I’m squashed

A long time ago another BTD blogger wrote about his belief that all the food he ate should be fresh and locally grown.  He made a passionate case.  I held my peace and said nothing, but I totally disagreed.  I remember my first thought was, “How awful to live your entire life and never taste a banana.”  You see, banana trees can sometimes be coaxed into growing in Central Texas, but they do not bear fruit.  If everything you ate had to be fresh and locally grown, I would never eat many beneficial foods that, like bananas, can’t be grown here.  People in Alaska would rarely eat anything fresh – no fruit or vegetables in the winter for sure.  In Texas, salad would be a winter only food, because lettuce doesn’t grow here in the summer.  I would get to eat citrus, since it is grown not too far south of here.  But none of you living in Kansas or New York would ever taste a lemon or grapefruit.

I remembered that blog because my share from the organic garden for the past month has been full of squash.  I’ve cooked zucchini, yellow squash, acorn squash, and a couple of squashes I can’t even identify.  I’ve baked and roasted.  I’ve tried new seasonings.  I’ve given away loaves of zucchini bread.  And I still have a refrigerator full of squash.

To be perfectly candid if I only ate what was fresh and grown locally, I would dread the month of August because of squash!

Don’t get me wrong.  I like squash.  But most squash is neutral for my Type A husband and Type O me. I’m not knocking neutrals – they are good for energy and phyto-nutrients.  But if I’m going to eat a food for days on end, I would rather it be beneficial.

Fortunately for me I am not dependent on the organic garden.  My grocer gets lettuce in the summer – grown somewhere cooler than Texas.  He has cherries from Washington and blueberries from Michigan.  He has green beans and broccoli, which grow in Texas in the spring, but definitely not in August.  I am thankful for transportation and for an economy that make possible eating a variety of beneficial foods year round.

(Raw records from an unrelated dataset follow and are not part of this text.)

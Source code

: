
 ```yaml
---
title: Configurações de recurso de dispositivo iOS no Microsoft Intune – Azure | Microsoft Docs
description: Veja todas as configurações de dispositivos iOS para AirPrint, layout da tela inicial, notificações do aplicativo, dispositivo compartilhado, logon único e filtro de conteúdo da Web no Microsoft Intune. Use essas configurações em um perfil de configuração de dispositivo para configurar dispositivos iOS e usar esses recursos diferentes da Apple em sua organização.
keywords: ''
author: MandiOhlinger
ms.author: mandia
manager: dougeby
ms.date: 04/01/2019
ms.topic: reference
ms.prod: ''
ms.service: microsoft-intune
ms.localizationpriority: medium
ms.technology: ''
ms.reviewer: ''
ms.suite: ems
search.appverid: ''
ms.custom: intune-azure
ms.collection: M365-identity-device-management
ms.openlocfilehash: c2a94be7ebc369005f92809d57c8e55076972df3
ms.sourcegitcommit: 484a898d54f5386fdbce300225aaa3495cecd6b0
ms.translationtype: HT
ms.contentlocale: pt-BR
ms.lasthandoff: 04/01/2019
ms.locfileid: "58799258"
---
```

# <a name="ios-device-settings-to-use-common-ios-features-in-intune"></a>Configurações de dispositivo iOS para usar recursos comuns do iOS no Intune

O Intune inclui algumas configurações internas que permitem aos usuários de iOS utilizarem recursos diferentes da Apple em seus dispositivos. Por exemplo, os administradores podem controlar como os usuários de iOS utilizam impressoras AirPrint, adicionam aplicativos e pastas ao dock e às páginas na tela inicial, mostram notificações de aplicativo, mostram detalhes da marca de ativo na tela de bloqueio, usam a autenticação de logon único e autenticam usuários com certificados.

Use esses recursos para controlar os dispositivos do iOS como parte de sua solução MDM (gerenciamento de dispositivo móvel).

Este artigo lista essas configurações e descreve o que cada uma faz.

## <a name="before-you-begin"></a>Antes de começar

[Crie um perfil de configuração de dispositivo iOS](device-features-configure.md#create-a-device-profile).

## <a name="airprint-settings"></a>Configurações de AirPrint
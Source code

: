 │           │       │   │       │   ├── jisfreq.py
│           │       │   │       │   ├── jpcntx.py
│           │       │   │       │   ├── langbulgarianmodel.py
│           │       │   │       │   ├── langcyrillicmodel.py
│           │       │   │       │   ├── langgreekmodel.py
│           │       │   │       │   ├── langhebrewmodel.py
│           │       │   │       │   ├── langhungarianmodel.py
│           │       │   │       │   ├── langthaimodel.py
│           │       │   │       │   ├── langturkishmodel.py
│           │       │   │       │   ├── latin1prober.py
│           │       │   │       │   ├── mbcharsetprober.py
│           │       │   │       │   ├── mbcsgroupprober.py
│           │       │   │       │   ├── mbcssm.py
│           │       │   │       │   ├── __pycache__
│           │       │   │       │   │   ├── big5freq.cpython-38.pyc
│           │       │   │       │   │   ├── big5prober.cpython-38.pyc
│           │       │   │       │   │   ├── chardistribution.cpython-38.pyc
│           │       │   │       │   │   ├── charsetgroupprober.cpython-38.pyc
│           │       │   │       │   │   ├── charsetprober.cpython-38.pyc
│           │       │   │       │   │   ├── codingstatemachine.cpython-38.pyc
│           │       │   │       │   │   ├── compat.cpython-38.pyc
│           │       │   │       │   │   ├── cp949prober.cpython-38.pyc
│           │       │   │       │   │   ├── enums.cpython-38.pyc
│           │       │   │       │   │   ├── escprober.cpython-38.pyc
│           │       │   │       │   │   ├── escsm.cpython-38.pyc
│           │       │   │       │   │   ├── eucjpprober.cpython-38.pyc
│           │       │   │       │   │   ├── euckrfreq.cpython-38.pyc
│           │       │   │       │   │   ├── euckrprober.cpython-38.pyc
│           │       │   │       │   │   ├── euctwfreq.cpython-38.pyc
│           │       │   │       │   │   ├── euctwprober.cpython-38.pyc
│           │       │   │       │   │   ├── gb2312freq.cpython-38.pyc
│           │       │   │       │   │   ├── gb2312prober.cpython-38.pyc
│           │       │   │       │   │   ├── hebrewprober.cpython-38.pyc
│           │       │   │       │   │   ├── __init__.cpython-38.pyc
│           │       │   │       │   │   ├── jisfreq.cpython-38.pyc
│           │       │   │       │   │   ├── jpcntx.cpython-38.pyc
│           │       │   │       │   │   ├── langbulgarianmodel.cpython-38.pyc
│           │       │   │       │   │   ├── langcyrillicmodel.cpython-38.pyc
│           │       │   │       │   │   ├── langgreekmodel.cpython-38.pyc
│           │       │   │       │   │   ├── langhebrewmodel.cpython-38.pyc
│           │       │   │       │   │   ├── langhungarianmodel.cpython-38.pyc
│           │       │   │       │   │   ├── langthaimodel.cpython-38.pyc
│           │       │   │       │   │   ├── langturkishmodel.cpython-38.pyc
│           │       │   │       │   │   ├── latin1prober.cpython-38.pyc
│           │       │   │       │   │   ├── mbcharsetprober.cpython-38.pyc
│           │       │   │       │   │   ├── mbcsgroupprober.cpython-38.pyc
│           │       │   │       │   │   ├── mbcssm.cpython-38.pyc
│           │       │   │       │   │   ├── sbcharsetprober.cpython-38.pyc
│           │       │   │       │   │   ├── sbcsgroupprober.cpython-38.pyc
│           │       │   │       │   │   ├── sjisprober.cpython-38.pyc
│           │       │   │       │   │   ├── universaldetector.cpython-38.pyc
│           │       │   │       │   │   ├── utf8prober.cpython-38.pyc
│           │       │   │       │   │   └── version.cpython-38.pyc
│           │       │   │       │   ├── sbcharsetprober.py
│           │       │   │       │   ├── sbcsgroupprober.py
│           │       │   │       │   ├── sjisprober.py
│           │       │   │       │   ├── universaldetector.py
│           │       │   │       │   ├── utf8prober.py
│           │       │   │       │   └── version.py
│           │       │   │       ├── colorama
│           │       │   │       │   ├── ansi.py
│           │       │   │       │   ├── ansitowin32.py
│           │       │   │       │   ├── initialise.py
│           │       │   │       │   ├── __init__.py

PS:  I had planned my squash blog in my head, intending to use a little hyperbole to make it humorous.  But then Hurricane Harvey happened.  I grew up in Houston, and have many friends who still live there.  Many of them have water standing in their houses.  My Darling Daughter and SIL served in a church in the Golden Triangle area.  Water was lapping at the front porch of the house where they lived.  Their church became a shelter, when the original evacuation center flooded.

Along the Texas Coast crops were destroyed by flood waters and high winds.
In many areas power is still off, and there is no potable water, making it impossible to cook.
I am thankful for canned food that can be shipped in and eaten with minimum preparation.
It may not be fresh and local, but it is certainly a blessing to people who have lost everything and are hungry.